01 How Women Made Music: A Revolutionary History from NPR Music
How Women Made Music is pulled from the NPR series Turning the Tables and includes interviews, archive materials, essays, photographs, and illustrations from female musicians ranging from Dolly Parton to Beyonce, Joan Jett to Joan Baez, Taylor Swift to Odetta, and Nina Simone to Patti Smith.
Turning the Tables began in 2017 as a multi-platform way of exploring the equal position of women in music and the ways women make music. How Women Made Music draws also on fifty years of NPR coverage of women in music, as well as newly commissioned work.

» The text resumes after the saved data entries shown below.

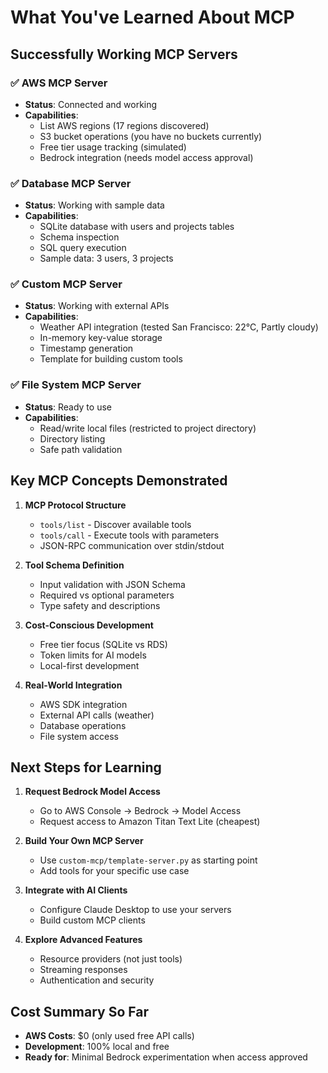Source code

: # What You've Learned About MCP

## Successfully Working MCP Servers

### ✅ AWS MCP Server
- **Status**: Connected and working
- **Capabilities**: 
  - List AWS regions (17 regions discovered)
  - S3 bucket operations (you have no buckets currently)
  - Free tier usage tracking (simulated)
  - Bedrock integration (needs model access approval)

### ✅ Database MCP Server  
- **Status**: Working with sample data
- **Capabilities**:
  - SQLite database with users and projects tables
  - Schema inspection
  - SQL query execution
  - Sample data: 3 users, 3 projects

### ✅ Custom MCP Server
- **Status**: Working with external APIs
- **Capabilities**:
  - Weather API integration (tested San Francisco: 22°C, Partly cloudy)
  - In-memory key-value storage
  - Timestamp generation
  - Template for building custom tools

### ✅ File System MCP Server
- **Status**: Ready to use
- **Capabilities**:
  - Read/write local files (restricted to project directory)
  - Directory listing
  - Safe path validation

## Key MCP Concepts Demonstrated

1. **MCP Protocol Structure**
   - `tools/list` - Discover available tools
   - `tools/call` - Execute tools with parameters
   - JSON-RPC communication over stdin/stdout

2. **Tool Schema Definition**
   - Input validation with JSON Schema
   - Required vs optional parameters
   - Type safety and descriptions

3. **Cost-Conscious Development**
   - Free tier focus (SQLite vs RDS)
   - Token limits for AI models
   - Local-first development

4. **Real-World Integration**
   - AWS SDK integration
   - External API calls (weather)
   - Database operations
   - File system access

## Next Steps for Learning

1. **Request Bedrock Model Access**
   - Go to AWS Console → Bedrock → Model Access
   - Request access to Amazon Titan Text Lite (cheapest)

2. **Build Your Own MCP Server**
   - Use `custom-mcp/template-server.py` as starting point
   - Add tools for your specific use case

3. **Integrate with AI Clients**
   - Configure Claude Desktop to use your servers
   - Build custom MCP clients

4. **Explore Advanced Features**
   - Resource providers (not just tools)
   - Streaming responses
   - Authentication and security

## Cost Summary So Far
- **AWS Costs**: $0 (only used free API calls)
- **Development**: 100% local and free
- **Ready for**: Minimal Bedrock experimentation when access approved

02 Brothers by Alex Van Halen
"We shared the experience of coming to this country and figuring out how to fit in. We shared a record player, an 800-square-foot house, a mom and dad, and a work ethic. Later, we shared the back of a tour bus, alcoholism, the experience of becoming successful, of becoming fathers and uncles, and of spending more hours in the studio than I've spent doing anything else in this life. We shared a depth of understanding that most people can only hope to achieve in a lifetime."
Brothers is seventy-year-old Alex Van Halen's tribute and love letter to his younger brother ("Edward" or "Ed," never "Eddie"), told with intimate reflections and details.
Alex shares stories of the brothers' young lives spent in the Netherlands, to their family's move to working-class Pasadena; of their proper Indonesian mother and traveling musician father; of Van Halen band politics and complicated dynamics; and of the brothers' strong bonds.
The book includes never-before-seen photos from Alex Van Halen's personal collection.
03 The Jazzmen: How Duke Ellington, Louis Armstrong, and Count Basie Transformed America by Larry Tye
Based on over 250 interviews, The Jazzmen explores early 20th century America through the lens of three pivotal Black musicians who shaped its music.
Ellington, the grandson of slaves, was named Edward Kennedy Ellington, and his music defied categorization; Armstrong was born in a slum nicknamed The Battlefield, and he turned a ten-cent horn of his childhood into the beginnings of a jazz movement; and Basie, the son of a laundress and a coachman, managed to escape his poor upbringing with the help of Fats Waller.
The "kings of jazz," Duke Ellington, Louis Armstrong, and Count Basie overcame pervasive, powerful racism to become the most popular performers on the planet--and along the way created the background soundtrack for the Civil Rights Movement.
04 Cher: The Memoir, Part One by Cher
The only woman to top Billboard charts in seven consecutive decades, Cher is the winner of an Academy Award, an Emmy, a Grammy, and a Cannes Film Festival Award, and an inductee to the Rock and Roll Hall of Fame who has been lauded by the Kennedy Center.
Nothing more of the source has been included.